Pelantikan ini merupakan bagian dari upaya Pemerintah Provinsi Sumbar untuk memperkuat profesionalisme aparatur sekaligus meningkatkan kualitas birokrasi dan pelayanan publik sesuai tuntutan organisasi.
selain itu, Arry mengingatkan pimpinan perangkat daerah agar membangun komunikasi terbuka dan konstruktif dalam pengelolaan sumber daya manusia guna mencegah kesalahpahaman terkait kebijakan pengangkatan maupun penempatan ASN.
“Pemahaman ini penting agar seluruh ASN tidak salah persepsi terhadap kebijakan manajemen kepegawaian,” katanya.
Dalam arahannya, Arry juga mengajak seluruh ASN untuk menjaga integritas, menjunjung tinggi etika kerja serta saling mendukung demi kebaikan bersama. Ia mengingatkan pegawai agar fokus pada tugas masing-masing tanpa terlibat urusan di luar kewenangan mereka.
“Berikan yang terbaik untuk pemerintahan, masyarakat, dan keluarga,” pesan Arry sambil mengajak membangun budaya kerja harmonis serta memperkuat kolaborasi sebagai fondasi birokrasi profesional dan pelayanan publik berkualitas.
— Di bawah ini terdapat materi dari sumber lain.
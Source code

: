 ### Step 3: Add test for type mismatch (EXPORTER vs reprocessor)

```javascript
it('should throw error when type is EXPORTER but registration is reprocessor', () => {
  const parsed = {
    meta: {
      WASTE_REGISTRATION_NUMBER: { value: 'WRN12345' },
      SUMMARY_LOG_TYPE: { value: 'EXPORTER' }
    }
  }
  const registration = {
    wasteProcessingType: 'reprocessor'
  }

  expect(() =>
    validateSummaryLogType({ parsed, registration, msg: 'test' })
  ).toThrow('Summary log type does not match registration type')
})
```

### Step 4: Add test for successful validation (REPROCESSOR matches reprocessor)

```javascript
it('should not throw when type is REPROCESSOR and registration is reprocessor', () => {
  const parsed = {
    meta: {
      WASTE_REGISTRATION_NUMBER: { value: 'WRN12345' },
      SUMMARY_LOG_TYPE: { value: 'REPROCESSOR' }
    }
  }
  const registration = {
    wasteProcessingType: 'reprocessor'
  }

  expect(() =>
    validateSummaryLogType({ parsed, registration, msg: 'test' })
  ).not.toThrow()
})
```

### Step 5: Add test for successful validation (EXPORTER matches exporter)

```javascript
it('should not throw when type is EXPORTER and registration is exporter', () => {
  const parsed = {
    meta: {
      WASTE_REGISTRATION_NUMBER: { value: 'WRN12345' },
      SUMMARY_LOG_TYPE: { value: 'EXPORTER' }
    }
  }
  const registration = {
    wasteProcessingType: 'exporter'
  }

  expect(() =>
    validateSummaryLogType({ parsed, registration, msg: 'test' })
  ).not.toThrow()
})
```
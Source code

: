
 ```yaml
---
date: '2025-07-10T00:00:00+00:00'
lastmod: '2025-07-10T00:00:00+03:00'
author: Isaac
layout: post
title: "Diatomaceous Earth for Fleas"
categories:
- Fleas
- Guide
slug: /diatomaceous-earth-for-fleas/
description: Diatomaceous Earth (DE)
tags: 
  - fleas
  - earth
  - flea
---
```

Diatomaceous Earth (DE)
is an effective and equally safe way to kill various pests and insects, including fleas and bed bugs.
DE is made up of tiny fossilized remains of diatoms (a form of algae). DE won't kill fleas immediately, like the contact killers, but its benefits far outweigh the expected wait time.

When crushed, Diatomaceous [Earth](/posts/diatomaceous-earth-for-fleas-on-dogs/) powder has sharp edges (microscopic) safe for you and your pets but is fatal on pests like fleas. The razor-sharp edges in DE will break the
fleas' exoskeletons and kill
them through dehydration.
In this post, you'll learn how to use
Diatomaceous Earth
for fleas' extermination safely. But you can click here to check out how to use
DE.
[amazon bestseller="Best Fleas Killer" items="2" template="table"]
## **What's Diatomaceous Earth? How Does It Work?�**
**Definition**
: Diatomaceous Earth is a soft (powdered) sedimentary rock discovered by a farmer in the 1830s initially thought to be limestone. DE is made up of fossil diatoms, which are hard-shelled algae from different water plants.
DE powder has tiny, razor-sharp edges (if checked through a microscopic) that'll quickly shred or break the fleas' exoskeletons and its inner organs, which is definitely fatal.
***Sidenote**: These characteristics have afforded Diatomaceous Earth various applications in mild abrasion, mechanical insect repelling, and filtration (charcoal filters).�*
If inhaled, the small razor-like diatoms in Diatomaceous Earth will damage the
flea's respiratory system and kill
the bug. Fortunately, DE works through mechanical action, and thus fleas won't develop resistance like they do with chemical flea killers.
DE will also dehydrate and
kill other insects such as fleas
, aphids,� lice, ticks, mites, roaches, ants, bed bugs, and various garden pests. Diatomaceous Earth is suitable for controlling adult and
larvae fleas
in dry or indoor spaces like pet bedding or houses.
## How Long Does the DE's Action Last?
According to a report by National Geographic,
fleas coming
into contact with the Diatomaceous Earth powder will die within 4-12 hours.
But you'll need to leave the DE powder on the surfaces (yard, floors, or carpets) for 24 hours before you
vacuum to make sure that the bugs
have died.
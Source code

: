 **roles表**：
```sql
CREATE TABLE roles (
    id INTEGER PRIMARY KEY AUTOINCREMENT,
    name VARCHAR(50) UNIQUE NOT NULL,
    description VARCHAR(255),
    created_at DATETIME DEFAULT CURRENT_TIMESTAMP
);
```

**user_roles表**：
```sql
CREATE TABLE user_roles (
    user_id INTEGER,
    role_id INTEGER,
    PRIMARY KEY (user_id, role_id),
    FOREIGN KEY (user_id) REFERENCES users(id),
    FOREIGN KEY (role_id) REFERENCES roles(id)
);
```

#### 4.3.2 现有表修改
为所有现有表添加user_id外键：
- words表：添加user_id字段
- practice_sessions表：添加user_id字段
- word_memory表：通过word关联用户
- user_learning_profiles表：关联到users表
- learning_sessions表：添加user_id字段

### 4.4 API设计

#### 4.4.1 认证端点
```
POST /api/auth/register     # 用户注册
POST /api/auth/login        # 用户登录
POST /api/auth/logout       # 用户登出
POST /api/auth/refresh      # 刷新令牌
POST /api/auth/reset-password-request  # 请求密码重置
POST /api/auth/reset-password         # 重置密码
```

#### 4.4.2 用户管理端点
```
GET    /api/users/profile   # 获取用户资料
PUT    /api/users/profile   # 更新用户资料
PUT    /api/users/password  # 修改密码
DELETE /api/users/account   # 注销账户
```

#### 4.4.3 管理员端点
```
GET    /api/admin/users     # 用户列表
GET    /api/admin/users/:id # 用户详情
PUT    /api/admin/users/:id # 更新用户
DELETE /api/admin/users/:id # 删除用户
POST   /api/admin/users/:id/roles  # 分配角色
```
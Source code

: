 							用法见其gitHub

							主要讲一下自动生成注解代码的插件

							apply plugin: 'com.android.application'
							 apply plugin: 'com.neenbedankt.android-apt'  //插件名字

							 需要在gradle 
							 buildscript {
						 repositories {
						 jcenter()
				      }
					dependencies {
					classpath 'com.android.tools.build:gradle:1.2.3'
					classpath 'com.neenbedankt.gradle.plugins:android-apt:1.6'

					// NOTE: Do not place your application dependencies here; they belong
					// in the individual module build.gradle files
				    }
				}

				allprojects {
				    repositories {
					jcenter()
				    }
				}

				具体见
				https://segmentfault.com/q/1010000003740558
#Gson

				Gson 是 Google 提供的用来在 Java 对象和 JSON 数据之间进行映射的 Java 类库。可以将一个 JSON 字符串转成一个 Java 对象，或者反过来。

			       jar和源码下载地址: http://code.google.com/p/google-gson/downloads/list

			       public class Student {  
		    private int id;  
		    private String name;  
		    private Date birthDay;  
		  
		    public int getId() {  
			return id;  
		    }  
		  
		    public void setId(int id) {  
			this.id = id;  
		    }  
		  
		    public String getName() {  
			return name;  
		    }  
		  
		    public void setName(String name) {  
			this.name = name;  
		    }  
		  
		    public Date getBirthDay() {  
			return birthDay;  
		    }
Pejabat fungsional yang dilantik terdiri atas Budi Sanjaya sebagai Pranata Humas Ahli Pertama serta lisma Oktavia, David Kusuma, Erisa Mawaddah, dan Yoval Eka Putra sebagai Analis Kebijakan Ahli Pertama. Acara tersebut turut dihadiri oleh Kepala Biro Administrasi Pimpinan Nolly Eka Mardiyanto beserta sejumlah pejabat lain di lingkungan Setdaprov sumbar.